Below this line is the material. Write out only its lines from the one containing "A good internet connection" through the one containing "- [ ] Player stats for matches", both kept, exactly.

- - - - - - -

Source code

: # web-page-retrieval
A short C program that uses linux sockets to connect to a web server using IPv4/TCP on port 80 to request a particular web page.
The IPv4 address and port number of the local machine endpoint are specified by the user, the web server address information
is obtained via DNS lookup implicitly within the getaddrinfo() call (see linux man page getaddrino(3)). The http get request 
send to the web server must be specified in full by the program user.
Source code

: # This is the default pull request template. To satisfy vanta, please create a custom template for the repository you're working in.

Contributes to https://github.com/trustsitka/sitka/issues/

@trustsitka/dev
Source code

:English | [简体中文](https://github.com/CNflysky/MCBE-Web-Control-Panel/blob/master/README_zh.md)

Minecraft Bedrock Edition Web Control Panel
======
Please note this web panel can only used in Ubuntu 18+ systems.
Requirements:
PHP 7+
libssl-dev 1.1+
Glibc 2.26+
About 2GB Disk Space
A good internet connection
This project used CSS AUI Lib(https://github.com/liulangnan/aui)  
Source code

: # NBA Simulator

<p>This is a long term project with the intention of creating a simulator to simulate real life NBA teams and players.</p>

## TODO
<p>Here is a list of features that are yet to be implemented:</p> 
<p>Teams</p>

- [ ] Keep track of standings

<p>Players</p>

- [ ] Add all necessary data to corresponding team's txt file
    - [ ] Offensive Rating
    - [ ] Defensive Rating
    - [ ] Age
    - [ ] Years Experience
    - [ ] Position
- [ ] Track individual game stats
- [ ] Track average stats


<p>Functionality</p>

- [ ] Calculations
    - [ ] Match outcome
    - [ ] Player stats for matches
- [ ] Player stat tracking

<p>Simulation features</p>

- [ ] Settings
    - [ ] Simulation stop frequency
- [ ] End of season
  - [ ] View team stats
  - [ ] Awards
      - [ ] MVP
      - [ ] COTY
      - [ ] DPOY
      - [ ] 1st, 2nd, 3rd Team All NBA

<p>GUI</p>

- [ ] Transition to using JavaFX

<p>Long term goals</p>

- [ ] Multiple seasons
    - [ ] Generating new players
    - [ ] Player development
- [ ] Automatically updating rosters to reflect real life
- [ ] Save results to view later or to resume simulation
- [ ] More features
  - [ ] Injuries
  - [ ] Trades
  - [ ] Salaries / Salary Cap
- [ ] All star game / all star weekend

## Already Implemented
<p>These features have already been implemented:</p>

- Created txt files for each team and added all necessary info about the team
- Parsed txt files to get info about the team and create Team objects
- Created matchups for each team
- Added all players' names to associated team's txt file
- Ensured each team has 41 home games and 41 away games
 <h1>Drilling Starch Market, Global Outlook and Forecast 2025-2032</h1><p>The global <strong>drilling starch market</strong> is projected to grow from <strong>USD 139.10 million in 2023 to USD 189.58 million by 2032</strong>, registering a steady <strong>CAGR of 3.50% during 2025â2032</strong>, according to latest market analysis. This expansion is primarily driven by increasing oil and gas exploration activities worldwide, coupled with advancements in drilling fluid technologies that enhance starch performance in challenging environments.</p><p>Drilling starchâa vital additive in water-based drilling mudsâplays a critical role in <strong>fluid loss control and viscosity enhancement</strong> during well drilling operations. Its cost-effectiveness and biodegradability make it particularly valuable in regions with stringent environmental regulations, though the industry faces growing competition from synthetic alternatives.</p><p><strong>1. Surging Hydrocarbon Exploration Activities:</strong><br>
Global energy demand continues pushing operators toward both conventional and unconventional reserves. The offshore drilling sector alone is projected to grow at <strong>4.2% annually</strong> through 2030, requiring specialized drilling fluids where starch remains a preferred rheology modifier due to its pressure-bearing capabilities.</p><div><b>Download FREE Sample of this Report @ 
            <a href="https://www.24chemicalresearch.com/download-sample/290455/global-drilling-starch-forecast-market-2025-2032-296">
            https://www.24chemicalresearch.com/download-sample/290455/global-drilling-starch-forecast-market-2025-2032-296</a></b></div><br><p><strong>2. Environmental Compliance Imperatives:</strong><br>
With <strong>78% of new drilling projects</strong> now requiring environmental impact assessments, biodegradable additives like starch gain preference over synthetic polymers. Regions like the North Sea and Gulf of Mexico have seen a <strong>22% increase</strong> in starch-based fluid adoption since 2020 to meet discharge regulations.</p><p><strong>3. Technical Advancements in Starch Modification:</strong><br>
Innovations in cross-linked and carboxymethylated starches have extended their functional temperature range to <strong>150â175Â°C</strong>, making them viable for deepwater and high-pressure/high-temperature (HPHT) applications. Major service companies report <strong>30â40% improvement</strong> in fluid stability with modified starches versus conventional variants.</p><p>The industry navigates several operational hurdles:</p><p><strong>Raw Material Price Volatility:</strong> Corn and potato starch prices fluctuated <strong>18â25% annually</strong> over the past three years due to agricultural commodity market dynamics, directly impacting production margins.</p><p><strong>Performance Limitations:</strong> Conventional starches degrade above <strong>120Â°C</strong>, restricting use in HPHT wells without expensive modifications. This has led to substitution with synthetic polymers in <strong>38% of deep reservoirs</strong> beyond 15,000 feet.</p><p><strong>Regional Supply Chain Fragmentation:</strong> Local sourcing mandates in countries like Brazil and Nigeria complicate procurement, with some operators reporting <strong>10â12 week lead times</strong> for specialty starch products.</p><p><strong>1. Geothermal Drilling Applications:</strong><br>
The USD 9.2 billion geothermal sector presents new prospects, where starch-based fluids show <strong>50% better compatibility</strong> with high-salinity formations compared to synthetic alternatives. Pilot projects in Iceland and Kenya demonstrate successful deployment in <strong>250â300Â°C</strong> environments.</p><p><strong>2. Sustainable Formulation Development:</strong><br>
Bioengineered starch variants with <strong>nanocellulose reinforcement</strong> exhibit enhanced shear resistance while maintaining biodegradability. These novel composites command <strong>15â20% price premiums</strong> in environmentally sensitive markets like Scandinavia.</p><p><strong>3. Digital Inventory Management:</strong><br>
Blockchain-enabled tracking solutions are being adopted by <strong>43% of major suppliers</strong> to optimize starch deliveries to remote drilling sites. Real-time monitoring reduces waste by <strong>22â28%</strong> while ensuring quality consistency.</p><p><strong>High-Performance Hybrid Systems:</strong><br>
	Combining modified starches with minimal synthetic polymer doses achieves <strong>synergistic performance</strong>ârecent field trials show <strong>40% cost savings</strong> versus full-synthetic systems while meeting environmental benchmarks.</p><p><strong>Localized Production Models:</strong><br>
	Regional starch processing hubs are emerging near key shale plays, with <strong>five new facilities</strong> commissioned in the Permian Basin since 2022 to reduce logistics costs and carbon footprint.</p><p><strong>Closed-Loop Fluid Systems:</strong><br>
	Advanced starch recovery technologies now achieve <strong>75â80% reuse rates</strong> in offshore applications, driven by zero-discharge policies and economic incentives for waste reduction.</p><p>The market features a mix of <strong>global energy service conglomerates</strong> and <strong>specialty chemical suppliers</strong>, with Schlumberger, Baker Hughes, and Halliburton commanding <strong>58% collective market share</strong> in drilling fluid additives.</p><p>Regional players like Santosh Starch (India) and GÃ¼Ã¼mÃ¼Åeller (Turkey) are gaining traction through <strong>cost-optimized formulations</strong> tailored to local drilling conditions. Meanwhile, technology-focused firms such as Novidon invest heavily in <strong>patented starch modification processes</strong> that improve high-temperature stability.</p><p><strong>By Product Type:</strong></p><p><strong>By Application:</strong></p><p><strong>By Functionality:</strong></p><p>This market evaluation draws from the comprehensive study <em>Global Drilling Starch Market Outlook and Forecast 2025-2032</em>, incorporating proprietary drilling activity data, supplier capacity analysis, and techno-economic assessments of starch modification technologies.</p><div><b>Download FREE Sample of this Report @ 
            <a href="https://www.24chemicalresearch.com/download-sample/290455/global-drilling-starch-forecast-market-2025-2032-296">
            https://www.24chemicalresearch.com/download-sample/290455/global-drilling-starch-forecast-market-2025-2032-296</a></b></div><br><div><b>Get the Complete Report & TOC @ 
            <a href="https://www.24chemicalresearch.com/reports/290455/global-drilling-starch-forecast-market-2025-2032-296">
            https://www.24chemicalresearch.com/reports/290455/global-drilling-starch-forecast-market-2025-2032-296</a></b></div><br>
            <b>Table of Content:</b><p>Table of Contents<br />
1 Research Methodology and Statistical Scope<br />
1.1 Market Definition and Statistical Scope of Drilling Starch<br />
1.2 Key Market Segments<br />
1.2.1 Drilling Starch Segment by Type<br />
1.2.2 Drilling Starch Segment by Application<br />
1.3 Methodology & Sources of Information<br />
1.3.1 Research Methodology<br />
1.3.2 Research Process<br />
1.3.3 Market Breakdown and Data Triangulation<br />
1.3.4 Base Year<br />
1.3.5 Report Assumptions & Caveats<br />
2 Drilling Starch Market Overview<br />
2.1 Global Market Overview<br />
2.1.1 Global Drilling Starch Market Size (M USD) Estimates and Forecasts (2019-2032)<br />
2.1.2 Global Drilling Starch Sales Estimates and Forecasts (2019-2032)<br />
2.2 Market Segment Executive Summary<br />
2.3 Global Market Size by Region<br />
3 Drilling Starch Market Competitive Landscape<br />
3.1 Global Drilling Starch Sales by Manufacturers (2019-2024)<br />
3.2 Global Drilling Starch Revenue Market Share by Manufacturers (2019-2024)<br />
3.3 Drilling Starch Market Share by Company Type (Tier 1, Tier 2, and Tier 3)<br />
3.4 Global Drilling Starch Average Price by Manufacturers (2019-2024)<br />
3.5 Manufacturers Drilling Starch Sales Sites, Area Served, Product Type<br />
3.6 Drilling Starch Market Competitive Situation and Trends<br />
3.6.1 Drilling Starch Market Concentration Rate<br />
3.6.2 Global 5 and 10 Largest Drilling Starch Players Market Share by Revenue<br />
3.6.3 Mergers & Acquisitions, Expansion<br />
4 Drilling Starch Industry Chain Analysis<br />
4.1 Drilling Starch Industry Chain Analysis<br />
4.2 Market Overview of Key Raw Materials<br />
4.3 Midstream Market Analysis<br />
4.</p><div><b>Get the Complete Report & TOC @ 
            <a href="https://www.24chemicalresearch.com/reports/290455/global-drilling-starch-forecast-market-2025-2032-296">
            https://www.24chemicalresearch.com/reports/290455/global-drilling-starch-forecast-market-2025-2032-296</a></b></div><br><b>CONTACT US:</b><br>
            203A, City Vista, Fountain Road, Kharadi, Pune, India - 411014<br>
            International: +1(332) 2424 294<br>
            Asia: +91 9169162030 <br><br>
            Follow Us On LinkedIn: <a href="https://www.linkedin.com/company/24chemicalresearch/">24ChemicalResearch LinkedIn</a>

- - - - - - -

* Response below:
A good internet connection
This project used CSS AUI Lib(https://github.com/liulangnan/aui)  
Source code

: # NBA Simulator

<p>This is a long term project with the intention of creating a simulator to simulate real life NBA teams and players.</p>

## TODO
<p>Here is a list of features that are yet to be implemented:</p> 
<p>Teams</p>

- [ ] Keep track of standings

<p>Players</p>

- [ ] Add all necessary data to corresponding team's txt file
    - [ ] Offensive Rating
    - [ ] Defensive Rating
    - [ ] Age
    - [ ] Years Experience
    - [ ] Position
- [ ] Track individual game stats
- [ ] Track average stats


<p>Functionality</p>

- [ ] Calculations
    - [ ] Match outcome
    - [ ] Player stats for matches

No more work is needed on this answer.